Yes, definitely. Being active on the official competition Discord server can be extremely valuable: tips, hints, and clarifications from moderators are often shared early, and it’s a great place to ask technical questions or discuss strategies with other participants. Staying on top of Discord discussions is crucial, as important insights — or even leaks of good strategies — sometimes happen informally in chat.
However, caution is essential. Discord is also full of noise: there are many inexperienced participants, as well as occasional scammers, so never share sensitive details about your strategy with random people. Additionally, a form of psychological warfare is common: participants might post seemingly unbelievable backtesting results, either because they have massively overfitted and will likely collapse in live rounds, or because they intentionally fake screenshots to create panic among competitors. It’s important to stay calm, stick to your own validation methods, and avoid the trap of overfitting or changing your approach impulsively just because of noise on Discord.
In short: Use Discord strategically to stay informed — but maintain a cool head and focus on your own robust development process.
In the first two rounds, a specific issue existed related to bot behavior replication from earlier competitions. While the underlying true prices were regenerated for Prosperity 3 (unlike Prosperity 2, where some price paths were reused, see LinearUtility's Writeup), the bot behavior itself was still almost identical to previous years — matching with over 95% accuracy in most cases.
This created an unintended loophole: teams could "hardcode" their trading decisions based on historical bot actions.
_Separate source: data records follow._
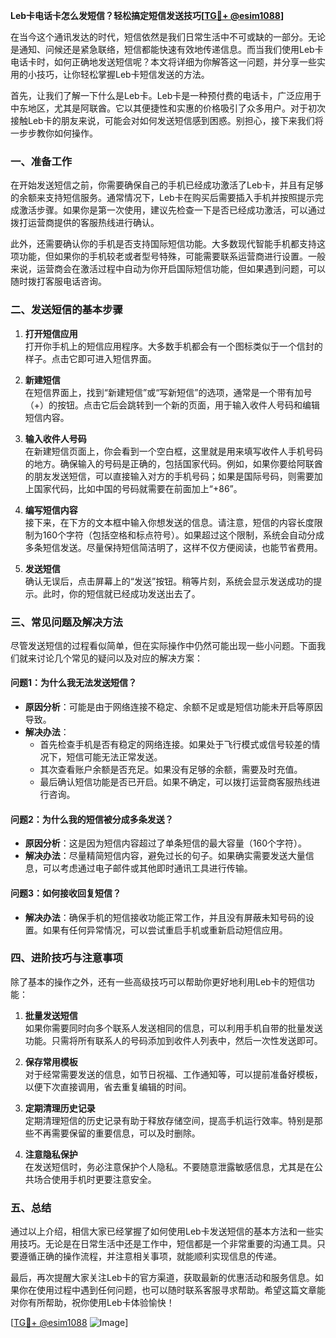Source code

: **Leb卡电话卡怎么发短信？轻松搞定短信发送技巧[[TG💪+ @esim1088](https://t.me/s/esim1088)]**

在当今这个通讯发达的时代，短信依然是我们日常生活中不可或缺的一部分。无论是通知、问候还是紧急联络，短信都能快速有效地传递信息。而当我们使用Leb卡电话卡时，如何正确地发送短信呢？本文将详细为你解答这一问题，并分享一些实用的小技巧，让你轻松掌握Leb卡短信发送的方法。

首先，让我们了解一下什么是Leb卡。Leb卡是一种预付费的电话卡，广泛应用于中东地区，尤其是阿联酋。它以其便捷性和实惠的价格吸引了众多用户。对于初次接触Leb卡的朋友来说，可能会对如何发送短信感到困惑。别担心，接下来我们将一步步教你如何操作。

### **一、准备工作**

在开始发送短信之前，你需要确保自己的手机已经成功激活了Leb卡，并且有足够的余额来支持短信服务。通常情况下，Leb卡在购买后需要插入手机并按照提示完成激活步骤。如果你是第一次使用，建议先检查一下是否已经成功激活，可以通过拨打运营商提供的客服热线进行确认。

此外，还需要确认你的手机是否支持国际短信功能。大多数现代智能手机都支持这项功能，但如果你的手机较老或者型号特殊，可能需要联系运营商进行设置。一般来说，运营商会在激活过程中自动为你开启国际短信功能，但如果遇到问题，可以随时拨打客服电话咨询。

### **二、发送短信的基本步骤**

1. **打开短信应用**  
   打开你手机上的短信应用程序。大多数手机都会有一个图标类似于一个信封的样子。点击它即可进入短信界面。

2. **新建短信**  
   在短信界面上，找到“新建短信”或“写新短信”的选项，通常是一个带有加号（+）的按钮。点击它后会跳转到一个新的页面，用于输入收件人号码和编辑短信内容。

3. **输入收件人号码**  
   在新建短信页面上，你会看到一个空白框，这里就是用来填写收件人手机号码的地方。确保输入的号码是正确的，包括国家代码。例如，如果你要给阿联酋的朋友发送短信，可以直接输入对方的手机号码；如果是国际号码，则需要加上国家代码，比如中国的号码就需要在前面加上“+86”。

4. **编写短信内容**  
   接下来，在下方的文本框中输入你想发送的信息。请注意，短信的内容长度限制为160个字符（包括空格和标点符号）。如果超过这个限制，系统会自动分成多条短信发送。尽量保持短信简洁明了，这样不仅方便阅读，也能节省费用。

5. **发送短信**  
   确认无误后，点击屏幕上的“发送”按钮。稍等片刻，系统会显示发送成功的提示。此时，你的短信就已经成功发送出去了。

### **三、常见问题及解决方法**

尽管发送短信的过程看似简单，但在实际操作中仍然可能出现一些小问题。下面我们就来讨论几个常见的疑问以及对应的解决方案：

#### **问题1：为什么我无法发送短信？**
- **原因分析**：可能是由于网络连接不稳定、余额不足或是短信功能未开启等原因导致。
- **解决办法**：
  - 首先检查手机是否有稳定的网络连接。如果处于飞行模式或信号较差的情况下，短信可能无法正常发送。
  - 其次查看账户余额是否充足。如果没有足够的余额，需要及时充值。
  - 最后确认短信功能是否已开启。如果不确定，可以拨打运营商客服热线进行咨询。

#### **问题2：为什么我的短信被分成多条发送？**
- **原因分析**：这是因为短信内容超过了单条短信的最大容量（160个字符）。
- **解决办法**：尽量精简短信内容，避免过长的句子。如果确实需要发送大量信息，可以考虑通过电子邮件或其他即时通讯工具进行传输。

#### **问题3：如何接收回复短信？**
- **解决办法**：确保手机的短信接收功能正常工作，并且没有屏蔽未知号码的设置。如果有任何异常情况，可以尝试重启手机或重新启动短信应用。

### **四、进阶技巧与注意事项**

除了基本的操作之外，还有一些高级技巧可以帮助你更好地利用Leb卡的短信功能：

1. **批量发送短信**  
   如果你需要同时向多个联系人发送相同的信息，可以利用手机自带的批量发送功能。只需将所有联系人的号码添加到收件人列表中，然后一次性发送即可。

2. **保存常用模板**  
   对于经常需要发送的信息，如节日祝福、工作通知等，可以提前准备好模板，以便下次直接调用，省去重复编辑的时间。

3. **定期清理历史记录**  
   定期清理短信的历史记录有助于释放存储空间，提高手机运行效率。特别是那些不再需要保留的重要信息，可以及时删除。

4. **注意隐私保护**  
   在发送短信时，务必注意保护个人隐私。不要随意泄露敏感信息，尤其是在公共场合使用手机时更要注意安全。

### **五、总结**

通过以上介绍，相信大家已经掌握了如何使用Leb卡发送短信的基本方法和一些实用技巧。无论是在日常生活中还是工作中，短信都是一个非常重要的沟通工具。只要遵循正确的操作流程，并注意相关事项，就能顺利实现信息的传递。

最后，再次提醒大家关注Leb卡的官方渠道，获取最新的优惠活动和服务信息。如果你在使用过程中遇到任何问题，也可以随时联系客服寻求帮助。希望这篇文章能对你有所帮助，祝你使用Leb卡体验愉快！

[[TG💪+ @esim1088](https://t.me/s/esim1088) ![Image](https://i.postimg.cc/4NQfJmqS/Snipaste-2025-05-13-00-14-12.png)]
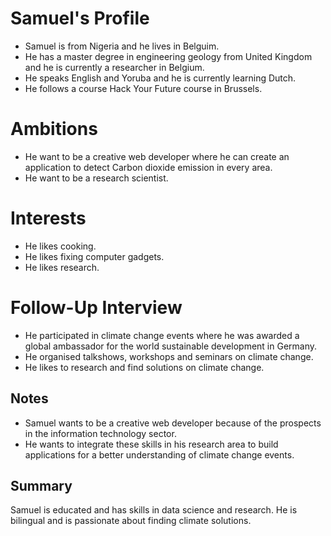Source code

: 
# Samuel's Profile
- Samuel is from Nigeria and he lives in Belguim.
- He has a master degree in engineering geology from United Kingdom and he is currently a researcher in Belgium.
- He speaks English and Yoruba and he is currently learning Dutch.
- He follows a course Hack Your Future course in Brussels.

# Ambitions
- He want to be a creative web developer where he can create an application to detect Carbon dioxide emission in every area. 
- He want to be a research scientist.

# Interests
- He likes cooking.
- He likes fixing computer gadgets.
- He likes research.

# Follow-Up Interview
- He participated in climate change events where he was awarded a global ambassador for the world sustainable development in Germany.
- He organised talkshows, workshops and seminars on climate change.
- He likes to research and find solutions on climate change.
  
## Notes
- Samuel wants to be a creative web developer because of the prospects in the information technology sector.
- He wants to integrate these skills in his research area to build applications for a better understanding of climate change events.

## Summary
Samuel is educated and has skills in data science and research.
He is bilingual and is passionate about finding climate solutions.
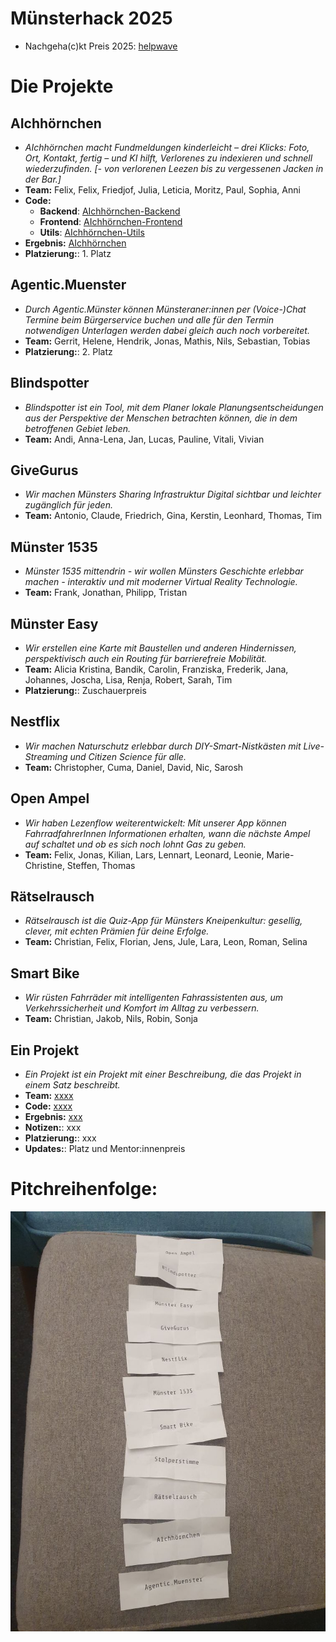 # Münsterhack 2025

- Nachgeha(c)kt Preis 2025: [helpwave](https://helpwave.de/)

# Die Projekte

## AIchhörnchen

- _AIchhörnchen macht Fundmeldungen kinderleicht – drei Klicks: Foto, Ort, Kontakt, fertig – und KI hilft, Verlorenes zu indexieren und schnell wiederzufinden.
[- von verlorenen Leezen bis zu vergessenen Jacken in der Bar.]_
- **Team:** Felix, Felix, Friedjof, Julia, Leticia, Moritz, Paul, Sophia, Anni
- **Code:** 
  - **Backend**: [AIchhörnchen-Backend](https://github.com/Just-another-Muensterhack/aichhoernchen-backend)
  - **Frontend**: [AIchhörnchen-Frontend](https://github.com/Just-another-Muensterhack/aichhoernchen-frontend)
  - **Utils**: [AIchhörnchen-Utils](https://github.com/Just-another-Muensterhack/aichhoernchen-utils)
- **Ergebnis:** [AIchhörnchen](https://aichhoernchen.de)
- **Platzierung:**: 1. Platz

## Agentic.Muenster

- _Durch Agentic.Münster können Münsteraner:innen per (Voice-)Chat Termine beim Bürgerservice buchen und alle für den Termin notwendigen Unterlagen werden dabei gleich auch noch vorbereitet._
- **Team:** Gerrit, Helene, Hendrik, Jonas, Mathis, Nils, Sebastian, Tobias
- **Platzierung:**: 2. Platz

## Blindspotter

- _Blindspotter ist ein Tool, mit dem Planer lokale Planungsentscheidungen aus der Perspektive der Menschen betrachten können, die in dem betroffenen Gebiet leben._
- **Team:** Andi, Anna-Lena, Jan, Lucas, Pauline, Vitali, Vivian

## GiveGurus

- _Wir machen Münsters Sharing Infrastruktur Digital sichtbar und leichter zugänglich für jeden._
- **Team:** Antonio, Claude, Friedrich, Gina, Kerstin, Leonhard, Thomas, Tim

## Münster 1535

- _Münster 1535 mittendrin - wir wollen Münsters Geschichte erlebbar machen - interaktiv und mit moderner Virtual Reality Technologie._
- **Team:** Frank, Jonathan, Philipp, Tristan

## Münster Easy

- _Wir erstellen eine Karte mit Baustellen und anderen Hindernissen, perspektivisch auch ein Routing für barrierefreie Mobilität._
- **Team:** Alicia Kristina, Bandik, Carolin, Franziska, Frederik, Jana, Johannes, Joscha, Lisa, Renja, Robert, Sarah, Tim
- **Platzierung:**: Zuschauerpreis

## Nestflix

- _Wir machen Naturschutz erlebbar durch DIY-Smart-Nistkästen mit Live-Streaming und Citizen Science für alle._
- **Team:** Christopher, Cuma, Daniel, David, Nic, Sarosh

## Open Ampel

- _Wir haben Lezenflow weiterentwickelt: Mit unserer App können FahrradfahrerInnen Informationen erhalten, wann die nächste Ampel auf schaltet und ob es sich noch lohnt Gas zu geben._
- **Team:** Felix, Jonas, Kilian, Lars, Lennart, Leonard, Leonie, Marie-Christine, Steffen, Thomas

## Rätselrausch

- _Rätselrausch ist die Quiz-App für Münsters Kneipenkultur: gesellig, clever, mit echten Prämien für deine Erfolge._
- **Team:** Christian, Felix, Florian, Jens, Jule, Lara, Leon, Roman, Selina

## Smart Bike

- _Wir rüsten Fahrräder mit intelligenten Fahrassistenten aus, um Verkehrssicherheit und Komfort im Alltag zu verbessern._
- **Team:** Christian, Jakob, Nils, Robin, Sonja




## Ein Projekt

- _Ein Projekt ist ein Projekt mit einer Beschreibung, die das Projekt in einem Satz beschreibt._
- **Team:** [xxxx](xxxx)
- **Code:** [xxxx](xxxx)
- **Ergebnis:** [xxx](xxx)
- **Notizen:**: xxx
- **Platzierung:**: xxx
- **Updates:**: Platz und Mentor:innenpreis

# Pitchreihenfolge:

![Pitchreihenfolge](./images/pitchreihenfolge2025.jpg)
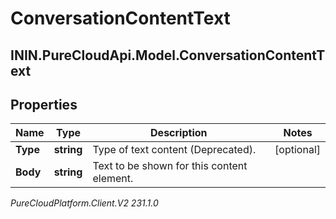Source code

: # ConversationContentText

## ININ.PureCloudApi.Model.ConversationContentText

## Properties

|Name | Type | Description | Notes|
|------------ | ------------- | ------------- | -------------|
| **Type** | **string** | Type of text content (Deprecated). | [optional] |
| **Body** | **string** | Text to be shown for this content element. | |



_PureCloudPlatform.Client.V2 231.1.0_
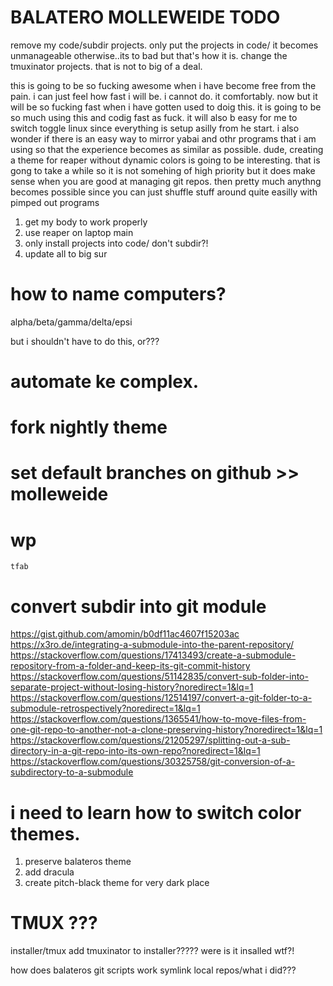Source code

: # BALATERO MOLLEWEIDE TODO

remove my code/subdir projects.
only put the projects in code/
it becomes unmanageable otherwise..its to bad but that's how it is.
change the tmuxinator projects. that is not to big of a deal.

this is going to be so fucking awesome when i have become free
from the pain. i can just feel how fast i will be. i cannot do.
it comfortably. now but it will be so fucking fast when i have
gotten used to doig this. it is going to be so much using this
and codig fast as fuck. it will also b easy for me to switch toggle
linux since everything is setup asilly from he start.
i also wonder if there is an easy way to mirror yabai and
othr programs that i am using so that the experience becomes
as similar as possible. dude, creating a theme for reaper without
dynamic colors is going to be interesting. that is gong to take
a while so it is not somehing of high priority but it does make
sense when you are good at managing git repos. then pretty 
much anythng becomes possible since you can just shuffle stuff
around quite easilly with pimped out programs



1. get my body to work properly
2. use reaper on laptop main
3. only install projects into code/
    don't subdir?!
4. update all to big sur

# how to name computers?
alpha/beta/gamma/delta/epsi

but i shouldn't have to do this, or???


# automate ke complex.

# fork nightly theme

# set default branches on github >> molleweide

# wp
    tfab

# convert subdir into git module
https://gist.github.com/amomin/b0df11ac4607f15203ac
https://x3ro.de/integrating-a-submodule-into-the-parent-repository/
https://stackoverflow.com/questions/17413493/create-a-submodule-repository-from-a-folder-and-keep-its-git-commit-history
https://stackoverflow.com/questions/51142835/convert-sub-folder-into-separate-project-without-losing-history?noredirect=1&lq=1
https://stackoverflow.com/questions/12514197/convert-a-git-folder-to-a-submodule-retrospectively?noredirect=1&lq=1
https://stackoverflow.com/questions/1365541/how-to-move-files-from-one-git-repo-to-another-not-a-clone-preserving-history?noredirect=1&lq=1
https://stackoverflow.com/questions/21205297/splitting-out-a-sub-directory-in-a-git-repo-into-its-own-repo?noredirect=1&lq=1
https://stackoverflow.com/questions/30325758/git-conversion-of-a-subdirectory-to-a-submodule

# i need to learn how to switch color themes.
1. preserve balateros theme
2. add dracula
3. create pitch-black theme for very dark place

# TMUX ???
installer/tmux add tmuxinator to installer?????
were is it insalled wtf?!

how does balateros git scripts work
symlink local repos/what i did???
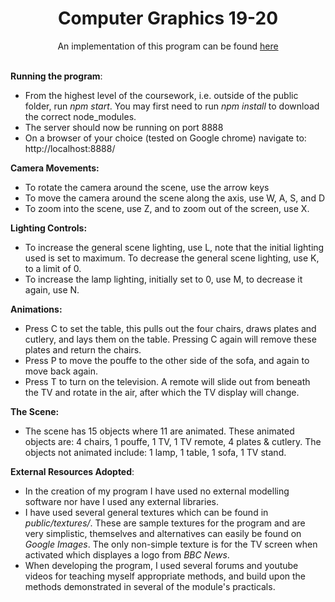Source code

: <center>
    <h1>Computer Graphics 19-20 </h1>
    An implementation of this program can be found <a href="https://kai-widdeson.com/Portfolio/CG/public/index.html"> here </a>
</center> <br>




**Running the program**:
- From the highest level of the coursework, i.e. outside of the public folder, run *npm start*. You may first need to run *npm install* to download the correct node_modules.
- The server should now be running on port 8888
- On a browser of your choice (tested on Google chrome) navigate to:
    http://localhost:8888/

**Camera Movements:**
- To rotate the camera around the scene, use the 
arrow keys
- To move the camera around the scene along the axis, use W, A, S, and D
- To zoom into the scene, use Z, and to zoom out of the screen, use X.

**Lighting Controls:**
- To increase the general scene lighting, use L, note that the initial lighting used is set to maximum. To decrease the general scene lighting, use K, to a limit of 0.
- To increase the lamp lighting, initially set to 0, use M, to decrease it again, use N.

**Animations:**
- Press C to set the table, this pulls out the four chairs, draws plates and cutlery, and lays them on the table. Pressing C again will remove these plates and return the chairs.
- Press P to move the pouffe to the other side of the sofa, and again to move back again.
- Press T to turn on the television. A remote will slide out from beneath the TV and rotate in the air, after which the TV display will change.

**The Scene:**
- The scene has 15 objects where 11 are animated. These animated objects are: 4 chairs, 1 pouffe, 1 TV, 1 TV remote, 4 plates & cutlery. The objects not animated include: 1 lamp, 1 table, 1 sofa, 1 TV stand. 

**External Resources Adopted**:
- In the creation of my program I have used no external modelling software nor have I used any external libraries. 
- I have used several general textures which can be found in *public/textures/*. These are sample textures for the program and are very simplistic, themselves and alternatives can easily be found on *Google Images*. The only non-simple texture is for the TV screen when activated which displayes a logo from *BBC News*.
- When developing the program, I used several forums and youtube videos for teaching myself appropriate methods, and build upon the methods demonstrated in several of the module's practicals.

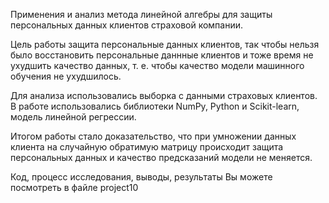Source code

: Применения и анализ метода линейной алгебры для защиты персональных данных клиентов страховой компании.

Цель работы защита персональные данных клиентов, так чтобы нельзя было восстановить персональные даннные клиентов и тоже время не ухудшить качество данных, т. е. чтобы качество модели машинного обучения не ухудшилось. 

Для анализа использовались выборка с данными страховых клиентов. В работе использовались библиотеки NumPy, Python и Scikit-learn, модель линейной регрессии.

Итогом работы стало доказательство, что при умножении данных клиента на случайную обратимую матрицу происходит защита персональных данных и  качество предсказаний модели не меняется.

Код, процесс исследования, выводы, результаты Вы можете посмотреть в файле project10

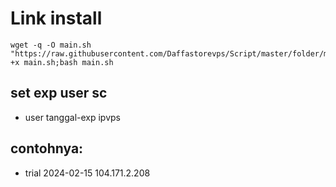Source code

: # Link install
<pre><code>wget -q -O main.sh "https://raw.githubusercontent.com/Daffastorevps/Script/master/folder/main.sh";chmod +x main.sh;bash main.sh</code></pre>

## set exp user sc
- user tanggal-exp ipvps
## contohnya:
- trial 2024-02-15 104.171.2.208
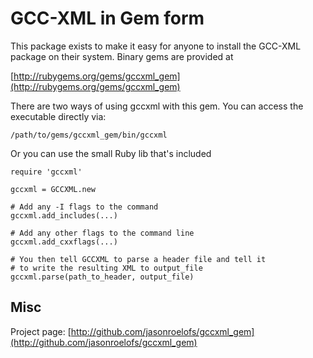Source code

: GCC-XML in Gem form
===================

This package exists to make it easy for anyone to install the GCC-XML
package on their system. Binary gems are provided at

[http://rubygems.org/gems/gccxml_gem](http://rubygems.org/gems/gccxml_gem)

There are two ways of using gccxml with this gem. You can access the executable
directly via:

    /path/to/gems/gccxml_gem/bin/gccxml

Or you can use the small Ruby lib that's included

    require 'gccxml'

    gccxml = GCCXML.new

    # Add any -I flags to the command
    gccxml.add_includes(...)

    # Add any other flags to the command line
    gccxml.add_cxxflags(...)

    # You then tell GCCXML to parse a header file and tell it
    # to write the resulting XML to output_file
    gccxml.parse(path_to_header, output_file)

Misc
----

Project page: [http://github.com/jasonroelofs/gccxml_gem](http://github.com/jasonroelofs/gccxml_gem)
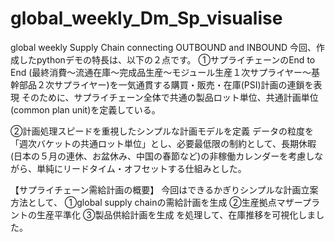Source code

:# global_weekly_Dm_Sp_visualise
global weekly Supply Chain connecting OUTBOUND and INBOUND
今回、作成したpythonデモの特長は、以下の２点です。
①サプライチェーンのEnd to End (最終消費～流通在庫～完成品生産～モジュール生産１次サプライヤー～基幹部品２次サプライヤー)を一気通貫する購買・販売・在庫(PSI)計画の連鎖を表現
そのために、サプライチェーン全体で共通の製品ロット単位、共通計画単位(common plan unit)を定義している。

➁計画処理スピードを重視したシンプルな計画モデルを定義
データの粒度を「週次バケットの共通ロット単位」とし、必要最低限の制約として、長期休暇(日本の５月の連休、お盆休み、中国の春節など)の非稼働カレンダーを考慮しながら、単純にリードタイム・オフセットする仕組みとした。

【サプライチェーン需給計画の概要】
今回はできるかぎりシンプルな計画立案方法として、
①global supply chainの需給計画を生成
②生産拠点マザープラントの生産平準化
③製品供給計画を生成
を処理して、在庫推移を可視化しました。
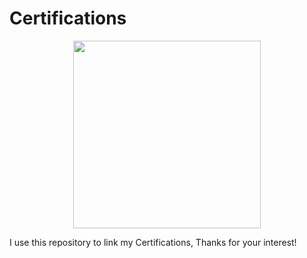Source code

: # Certifications

<p align="center">
  <img height="300" src="https://media.giphy.com/media/S1IsqrrYLdcY/giphy.gif">
</p>

I use this repository to link my Certifications, Thanks for your interest! 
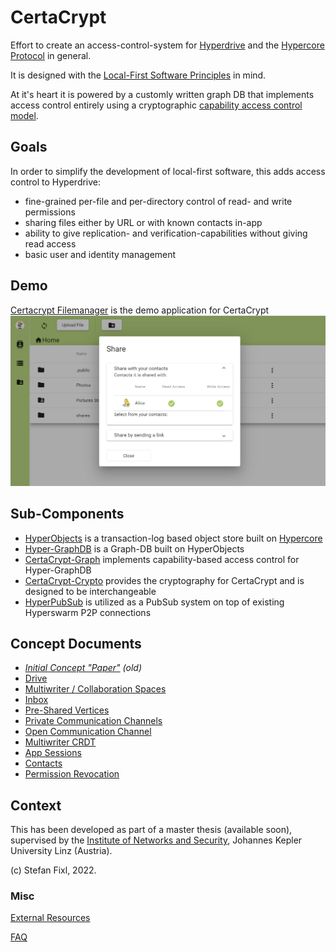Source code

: # CertaCrypt

Effort to create an access-control-system for [Hyperdrive](https://hypercore-protocol.org/#hyperdrive) and the [Hypercore Protocol](hypercore-protocol.org/) in general. 

It is designed with the [Local-First Software Principles](https://www.inkandswitch.com/local-first.html) in mind.

At it's heart it is powered by a customly written graph DB that implements access control entirely using a cryptographic [capability access control model](https://en.wikipedia.org/wiki/Capability-based_security).

## Goals

In order to simplify the development of local-first software, this adds access control to Hyperdrive:

- fine-grained per-file and per-directory control of read- and write permissions
- sharing files either by URL or with known contacts in-app
- ability to give replication- and verification-capabilities without giving read access
- basic user and identity management

## Demo

[Certacrypt Filemanager](https://github.com/fsteff/certacrypt-filemanager) is the demo application for CertaCrypt
![Demo Image](./docs/Filemanager-UI.png)

## Sub-Components

- [HyperObjects](https://github.com/fsteff/hyperobjects) is a transaction-log based object store built on [Hypercore](https://github.com/hypercore-protocol/hypercore)
- [Hyper-GraphDB](https://github.com/fsteff/hyper-graphdb) is a Graph-DB built on HyperObjects
- [CertaCrypt-Graph](https://github.com/fsteff/certacrypt-graph) implements capability-based access control for Hyper-GraphDB
- [CertaCrypt-Crypto](https://github.com/fsteff/certacrypt-crypto) provides the cryptography for CertaCrypt and is designed to be interchangeable
- [HyperPubSub](https://github.com/fsteff/hyperpubsub) is utilized as a PubSub system on top of existing Hyperswarm P2P connections

## Concept Documents

- *[Initial Concept "Paper"](https://github.com/fsteff/certacrypt/blob/master/docs/concept.pdf) (old)*
- [Drive](https://github.com/fsteff/certacrypt/blob/master/docs/drive.md)
- [Multiwriter / Collaboration Spaces](https://github.com/fsteff/certacrypt/blob/master/docs/multiwriter.md)
- [Inbox](https://github.com/fsteff/certacrypt/blob/master/docs/inbox.md)
- [Pre-Shared Vertices](https://github.com/fsteff/certacrypt/blob/master/docs/preshared-vertices.md)
- [Private Communication Channels](https://github.com/fsteff/certacrypt/blob/master/docs/private-commchannel.md)
- [Open Communication Channel](https://github.com/fsteff/certacrypt/blob/master/docs/open-commchannel.md)
- [Multiwriter CRDT](https://github.com/fsteff/certacrypt/blob/master/docs/crdt.md)  
- [App Sessions](https://github.com/fsteff/certacrypt/blob/master/docs/session.md)
- [Contacts](https://github.com/fsteff/certacrypt/blob/master/docs/contacts.md)
- [Permission Revocation](https://github.com/fsteff/certacrypt/blob/master/docs/revocation.md)

## Context

This has been developed as part of a master thesis (available soon), supervised by the [Institute of Networks and Security](https://www.ins.jku.at/), Johannes Kepler University Linz (Austria).

(c) Stefan Fixl, 2022.

### Misc

[External Resources](https://github.com/fsteff/certacrypt/blob/master/docs/resources.md)

[FAQ](https://github.com/fsteff/certacrypt/blob/master/docs/faq.md)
For example, in Rainforest Resin (similar to last year's Amethysts), if a bot historically submitted a market order at timestep 600, teams could hardcode their own algorithm to preemptively take all ask liquidity just before that bot arrived — virtually guaranteeing fills at better prices.
We discovered this early and initially implemented a frontrunning strategy ourselves, given that a similar situation had gone unaddressed in Prosperity 2 (see LinearUtility's Writeup).
However, unlike some teams, we also built a fallback system: if the bots' behavior changed or was fixed mid-competition, our algorithm would automatically revert to a normal, non-hardcoded trading strategy. This safety measure came at a cost — the fallback logic introduced exploration costs and slight performance degradation compared to default algorithm.
After Round 2, we reported the hardcoding exploit to IMC directly. In response, IMC officially fixed the bot behavior to prevent hardcoding from Round 3 onward and banned such tactics for the rest of the competition. Additionally, they allowed teams to resubmit corrected algorithms and reran the first two rounds to ensure fairness. Interestingly, one of the teams that ultimately overtook us in the final standings had also been relying on hardcoding early on — and without the resubmission opportunity we advocated for, they might not have been able to catch us by the end.
While this turned out to be a funny and slightly ironic anecdote, we're proud that we pushed for a fairer competition, even at a potential cost to ourselves.
At one point, we attempted a more unconventional idea: we extracted the first 100 or so returns from a true PnL series and tried to reverse-engineer a possible random seed that might have been used to generate it. Assuming the underlying data could have been produced by a pseudorandom number generator (with minor transformations), we compared the observed returns to randomly generated sequences from all 4 billion possible seeds in NumPy, running the search on a Raspberry Pi for about 24 hours. Unfortunately, no matching seed was found — but it was a fun experiment nonetheless!